##### Study material #####

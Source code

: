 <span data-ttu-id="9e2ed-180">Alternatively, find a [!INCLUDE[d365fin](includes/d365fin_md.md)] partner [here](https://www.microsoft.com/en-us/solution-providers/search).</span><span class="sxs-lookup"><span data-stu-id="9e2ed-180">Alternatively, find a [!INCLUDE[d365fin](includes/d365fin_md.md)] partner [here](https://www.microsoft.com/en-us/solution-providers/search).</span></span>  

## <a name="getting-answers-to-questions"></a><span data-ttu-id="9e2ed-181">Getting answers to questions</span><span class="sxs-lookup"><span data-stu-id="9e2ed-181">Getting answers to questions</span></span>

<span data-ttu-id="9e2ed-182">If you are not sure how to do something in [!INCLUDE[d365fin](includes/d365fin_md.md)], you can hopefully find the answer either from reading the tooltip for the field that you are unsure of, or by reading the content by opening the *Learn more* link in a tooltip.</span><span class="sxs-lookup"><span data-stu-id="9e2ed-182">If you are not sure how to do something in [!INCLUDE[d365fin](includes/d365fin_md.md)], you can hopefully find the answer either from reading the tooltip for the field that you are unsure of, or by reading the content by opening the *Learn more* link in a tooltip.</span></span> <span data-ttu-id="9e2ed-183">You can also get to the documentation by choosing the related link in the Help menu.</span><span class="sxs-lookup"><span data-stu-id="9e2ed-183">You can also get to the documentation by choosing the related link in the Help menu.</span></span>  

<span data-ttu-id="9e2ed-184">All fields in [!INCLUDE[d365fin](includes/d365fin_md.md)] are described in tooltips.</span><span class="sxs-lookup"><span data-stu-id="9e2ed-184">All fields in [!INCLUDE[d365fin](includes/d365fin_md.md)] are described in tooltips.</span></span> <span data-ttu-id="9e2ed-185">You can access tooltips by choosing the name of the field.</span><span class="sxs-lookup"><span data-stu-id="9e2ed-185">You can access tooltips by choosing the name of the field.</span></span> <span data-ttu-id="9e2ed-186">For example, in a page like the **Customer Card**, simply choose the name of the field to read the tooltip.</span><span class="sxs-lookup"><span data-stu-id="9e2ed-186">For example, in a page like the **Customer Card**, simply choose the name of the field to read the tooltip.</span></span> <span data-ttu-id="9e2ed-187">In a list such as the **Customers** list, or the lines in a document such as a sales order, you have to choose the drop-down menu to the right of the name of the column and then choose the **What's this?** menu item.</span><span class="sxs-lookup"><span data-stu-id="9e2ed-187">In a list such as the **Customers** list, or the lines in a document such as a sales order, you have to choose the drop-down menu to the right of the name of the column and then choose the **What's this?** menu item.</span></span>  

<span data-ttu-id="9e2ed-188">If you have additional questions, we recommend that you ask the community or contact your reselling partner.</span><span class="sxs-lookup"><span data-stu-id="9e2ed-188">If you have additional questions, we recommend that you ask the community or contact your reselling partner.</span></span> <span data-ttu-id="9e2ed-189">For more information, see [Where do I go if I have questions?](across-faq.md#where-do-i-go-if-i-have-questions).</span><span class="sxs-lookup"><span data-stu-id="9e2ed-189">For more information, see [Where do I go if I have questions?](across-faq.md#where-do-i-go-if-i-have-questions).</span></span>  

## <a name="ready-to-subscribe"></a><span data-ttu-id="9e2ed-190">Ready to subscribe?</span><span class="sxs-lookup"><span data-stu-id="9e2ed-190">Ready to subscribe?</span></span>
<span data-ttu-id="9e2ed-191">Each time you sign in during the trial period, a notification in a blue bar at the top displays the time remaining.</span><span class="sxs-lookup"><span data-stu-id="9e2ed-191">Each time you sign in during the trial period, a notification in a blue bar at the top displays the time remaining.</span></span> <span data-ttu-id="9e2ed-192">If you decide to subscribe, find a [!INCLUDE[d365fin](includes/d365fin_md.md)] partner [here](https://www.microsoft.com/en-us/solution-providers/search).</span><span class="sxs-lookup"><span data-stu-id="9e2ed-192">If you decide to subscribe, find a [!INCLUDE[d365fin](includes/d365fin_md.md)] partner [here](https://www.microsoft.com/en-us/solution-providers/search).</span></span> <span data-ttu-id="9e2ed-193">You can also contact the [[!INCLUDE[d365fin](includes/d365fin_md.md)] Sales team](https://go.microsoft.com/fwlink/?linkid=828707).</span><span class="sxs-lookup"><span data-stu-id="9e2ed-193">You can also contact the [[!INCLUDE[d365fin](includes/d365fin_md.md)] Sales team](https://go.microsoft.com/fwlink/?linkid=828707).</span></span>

#####

The stopping point is the line containing "the Help menu.</span></span>". Reproduce exactly every line of the material from the first through that one.

Source code

: <span data-ttu-id="9e2ed-180">Alternatively, find a [!INCLUDE[d365fin](includes/d365fin_md.md)] partner [here](https://www.microsoft.com/en-us/solution-providers/search).</span><span class="sxs-lookup"><span data-stu-id="9e2ed-180">Alternatively, find a [!INCLUDE[d365fin](includes/d365fin_md.md)] partner [here](https://www.microsoft.com/en-us/solution-providers/search).</span></span>  

## <a name="getting-answers-to-questions"></a><span data-ttu-id="9e2ed-181">Getting answers to questions</span><span class="sxs-lookup"><span data-stu-id="9e2ed-181">Getting answers to questions</span></span>

<span data-ttu-id="9e2ed-182">If you are not sure how to do something in [!INCLUDE[d365fin](includes/d365fin_md.md)], you can hopefully find the answer either from reading the tooltip for the field that you are unsure of, or by reading the content by opening the *Learn more* link in a tooltip.</span><span class="sxs-lookup"><span data-stu-id="9e2ed-182">If you are not sure how to do something in [!INCLUDE[d365fin](includes/d365fin_md.md)], you can hopefully find the answer either from reading the tooltip for the field that you are unsure of, or by reading the content by opening the *Learn more* link in a tooltip.</span></span> <span data-ttu-id="9e2ed-183">You can also get to the documentation by choosing the related link in the Help menu.</span><span class="sxs-lookup"><span data-stu-id="9e2ed-183">You can also get to the documentation by choosing the related link in the Help menu.</span></span>  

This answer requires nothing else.